Nell’Iliade sono divinità capricciose a decidere spesso le sorti dell’uomo e sancirne la sua rovina. Quali sono le divinità odierne?
«È evidente che il gioco degli Dei è passato di mano: oggi sono i capi di Stato, gli oligarchi ed i potenti a decidere le sorti dell’uomo comune, a mandarlo in guerra, a decretare la sua ascesa o più spesso il suo declino. Non è un caso che sul palco ci siamo presi almeno la rivincita di ridicolizzarli un po’.  Gli Dei che portiamo sul palco sono invecchiati, sono in declino, sono macchiette, ombre lontane di un lontano splendore: Zeus ha una punta di Alzheimer e non si ricorda nemmeno perché ha indetto la riunione, Ares sembra un reduce del Vietnam con tutti i segni psicofisici di chi ha vissuto la guerra, Era è compulsiva aggressiva, Afrodite una sensualona superficiale che vuole solo sedurre il mondo. I nomi delle divinità odierne? Sono quelli che fanno capolino tutti i giorni sui giornali: Biden, Trump, Putin…».

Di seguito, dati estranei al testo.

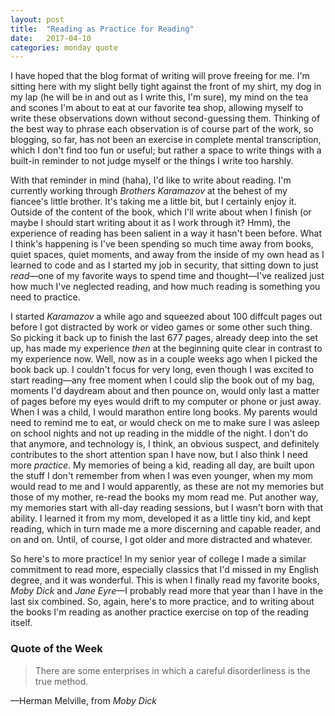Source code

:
 ```yaml
---
layout: post
title:  "Reading as Practice for Reading"
date:   2017-04-10
categories: monday quote
---
```


I have hoped that the blog format of writing will prove freeing for me. I'm sitting here with my slight belly tight against the front of my shirt, my dog in my lap (he will be in and out as I write this, I'm sure), my mind on the tea and scones I'm about to eat at our favorite tea shop, allowing myself to write these observations down without second-guessing them. Thinking of the best way to phrase each observation is of course part of the work, so blogging, so far, has not been an exercise in complete mental transcription, which I don't find too fun or useful; but rather a space to write things with a built-in reminder to not judge myself or the things I write too harshly.

With that reminder in mind (haha), I'd like to write about reading. I'm currently working through *Brothers Karamazov* at the behest of my fiancee's little brother. It's taking me a little bit, but I certainly enjoy it. Outside of the content of the book, which I'll write about when I finish (or maybe I should start writing about it as I work through it? Hmm), the experience of reading has been salient in a way it hasn't been before. What I think's happening is I've been spending so much time away from books, quiet spaces, quiet moments, and away from the inside of my own head as I learned to code and as I started my job in security, that sitting down to just *read*&mdash;one of my favorite ways to spend time and thought&mdash;I've realized just how much I've neglected reading, and how much reading is something you need to practice.

I started *Karamazov* a while ago and squeezed about 100 diffcult pages out before I got distracted by work or video games or some other such thing. So picking it back up to finish the last 677 pages, already deep into the set up, has made my experience *then* at the beginning quite clear in contrast to my experience now. Well, now as in a couple weeks ago when I picked the book back up. I couldn't focus for very long, even though I was excited to start reading&mdash;any free moment when I could slip the book out of my bag, moments I'd daydream about and then pounce on, would only last a matter of pages before my eyes would drift to my computer or phone or just away. When I was a child, I would marathon entire long books. My parents would need to remind me to eat, or would check on me to make sure I was asleep on school nights and not up reading in the middle of the night. I don't do that anymore, and technology is, I think, an obvious suspect, and definitely contributes to the short attention span I have now, but I also think I need more *practice*. My memories of being a kid, reading all day, are built upon the stuff I don't remember from when I was even younger, when my mom would read to me and I would apparently, as these are not my memories but those of my mother, re-read the books my mom read me. Put another way, my memories start with all-day reading sessions, but I wasn't born with that ability. I learned it from my mom, developed it as a little tiny kid, and kept reading, which in turn made me a more discerning and capable reader, and on and on. Until, of course, I got older and more distracted and whatever.

So here's to more practice! In my senior year of college I made a similar commitment to read more, especially classics that I'd missed in my English degree, and it was wonderful. This is when I finally read my favorite books, *Moby Dick* and *Jane Eyre*&mdash;I probably read more that year than I have in the last six combined. So, again, here's to more practice, and to writing about the books I'm reading as another practice exercise on top of the reading itself.


### Quote of the Week
>There are some enterprises in which a careful disorderliness is the true method.

&mdash;Herman Melville, from *Moby Dick*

Corsi e ricorsi storici, o ancora meglio, l’eterno ritorno dell’uguale: qual è il ruolo dell’arte e del teatro in particolare per cercare di rompere questo circolo vizioso apparentemente senza fine?
«Tutte le forme d’arte, anche la pittura, la scultura la fotografia, cercano di rompere quella campana di vetro in cui è stato messo l’uomo, cercano di far inceppare quell’immensa ruota da criceto su cui corre l’umanità ignara spesso di quanto stia accadendo o comunque distratta. Ecco, spesso gli Dei fanno di noi quello che vogliono perché non riusciamo a pensare come uomini e come donne e accampiamo scuse se tutto va allo sfacelo… ecco allora nuove guerre Sante, guerre di confine, guerre di difesa… ci dimentichiamo che dall’altra parte della barricata non c’è un nemico, ma un uomo, una persona che è stata anch’essa bambina, che ha sogni, speranze. Manca la volontà di pensiero, se vogliamo interrompere questo circolo ci dobbiamo riappropriare di questo e l’arte può e deve essere una sveglia per la coscienza collettiva».